> [Aim of the task]:
Copy each line in the data below that contains the word "elemnets".

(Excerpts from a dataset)
-----
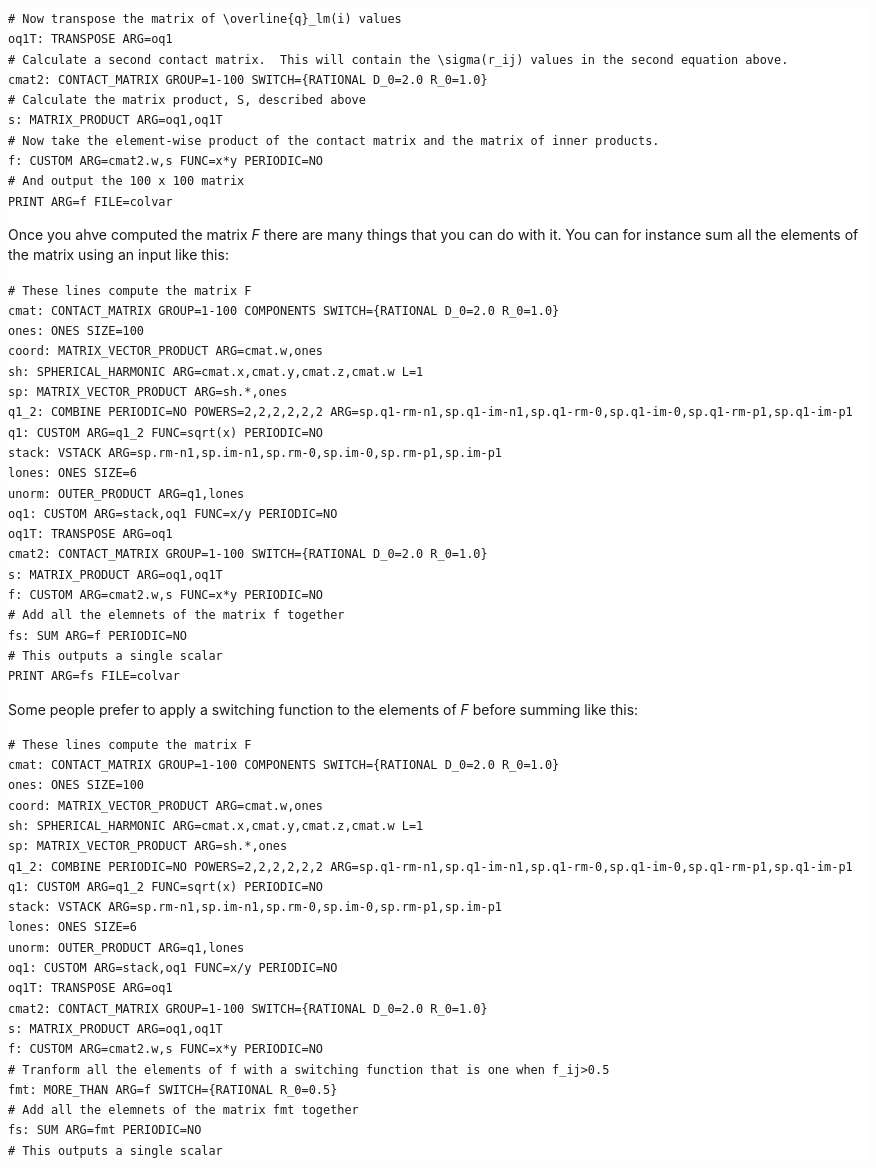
 ```plumed
# Now transpose the matrix of \overline{q}_lm(i) values
oq1T: TRANSPOSE ARG=oq1
# Calculate a second contact matrix.  This will contain the \sigma(r_ij) values in the second equation above.
cmat2: CONTACT_MATRIX GROUP=1-100 SWITCH={RATIONAL D_0=2.0 R_0=1.0}
# Calculate the matrix product, S, described above
s: MATRIX_PRODUCT ARG=oq1,oq1T
# Now take the element-wise product of the contact matrix and the matrix of inner products.
f: CUSTOM ARG=cmat2.w,s FUNC=x*y PERIODIC=NO
# And output the 100 x 100 matrix 
PRINT ARG=f FILE=colvar
```

Once you ahve computed the matrix $F$ there are many things that you can do with it.  You can for instance sum all the elements of the matrix using an input like this:

```plumed
# These lines compute the matrix F
cmat: CONTACT_MATRIX GROUP=1-100 COMPONENTS SWITCH={RATIONAL D_0=2.0 R_0=1.0}
ones: ONES SIZE=100
coord: MATRIX_VECTOR_PRODUCT ARG=cmat.w,ones
sh: SPHERICAL_HARMONIC ARG=cmat.x,cmat.y,cmat.z,cmat.w L=1
sp: MATRIX_VECTOR_PRODUCT ARG=sh.*,ones
q1_2: COMBINE PERIODIC=NO POWERS=2,2,2,2,2,2 ARG=sp.q1-rm-n1,sp.q1-im-n1,sp.q1-rm-0,sp.q1-im-0,sp.q1-rm-p1,sp.q1-im-p1
q1: CUSTOM ARG=q1_2 FUNC=sqrt(x) PERIODIC=NO
stack: VSTACK ARG=sp.rm-n1,sp.im-n1,sp.rm-0,sp.im-0,sp.rm-p1,sp.im-p1
lones: ONES SIZE=6
unorm: OUTER_PRODUCT ARG=q1,lones
oq1: CUSTOM ARG=stack,oq1 FUNC=x/y PERIODIC=NO
oq1T: TRANSPOSE ARG=oq1
cmat2: CONTACT_MATRIX GROUP=1-100 SWITCH={RATIONAL D_0=2.0 R_0=1.0}
s: MATRIX_PRODUCT ARG=oq1,oq1T
f: CUSTOM ARG=cmat2.w,s FUNC=x*y PERIODIC=NO
# Add all the elemnets of the matrix f together
fs: SUM ARG=f PERIODIC=NO
# This outputs a single scalar
PRINT ARG=fs FILE=colvar
```

Some people prefer to apply a switching function to the elements of $F$ before summing like this:

```plumed
# These lines compute the matrix F
cmat: CONTACT_MATRIX GROUP=1-100 COMPONENTS SWITCH={RATIONAL D_0=2.0 R_0=1.0}
ones: ONES SIZE=100
coord: MATRIX_VECTOR_PRODUCT ARG=cmat.w,ones
sh: SPHERICAL_HARMONIC ARG=cmat.x,cmat.y,cmat.z,cmat.w L=1
sp: MATRIX_VECTOR_PRODUCT ARG=sh.*,ones
q1_2: COMBINE PERIODIC=NO POWERS=2,2,2,2,2,2 ARG=sp.q1-rm-n1,sp.q1-im-n1,sp.q1-rm-0,sp.q1-im-0,sp.q1-rm-p1,sp.q1-im-p1
q1: CUSTOM ARG=q1_2 FUNC=sqrt(x) PERIODIC=NO
stack: VSTACK ARG=sp.rm-n1,sp.im-n1,sp.rm-0,sp.im-0,sp.rm-p1,sp.im-p1
lones: ONES SIZE=6
unorm: OUTER_PRODUCT ARG=q1,lones
oq1: CUSTOM ARG=stack,oq1 FUNC=x/y PERIODIC=NO
oq1T: TRANSPOSE ARG=oq1
cmat2: CONTACT_MATRIX GROUP=1-100 SWITCH={RATIONAL D_0=2.0 R_0=1.0}
s: MATRIX_PRODUCT ARG=oq1,oq1T
f: CUSTOM ARG=cmat2.w,s FUNC=x*y PERIODIC=NO
# Tranform all the elements of f with a switching function that is one when f_ij>0.5
fmt: MORE_THAN ARG=f SWITCH={RATIONAL R_0=0.5}
# Add all the elemnets of the matrix fmt together
fs: SUM ARG=fmt PERIODIC=NO
# This outputs a single scalar 
```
-----
> [Problem solution]:
# Add all the elemnets of the matrix f together
# Add all the elemnets of the matrix fmt together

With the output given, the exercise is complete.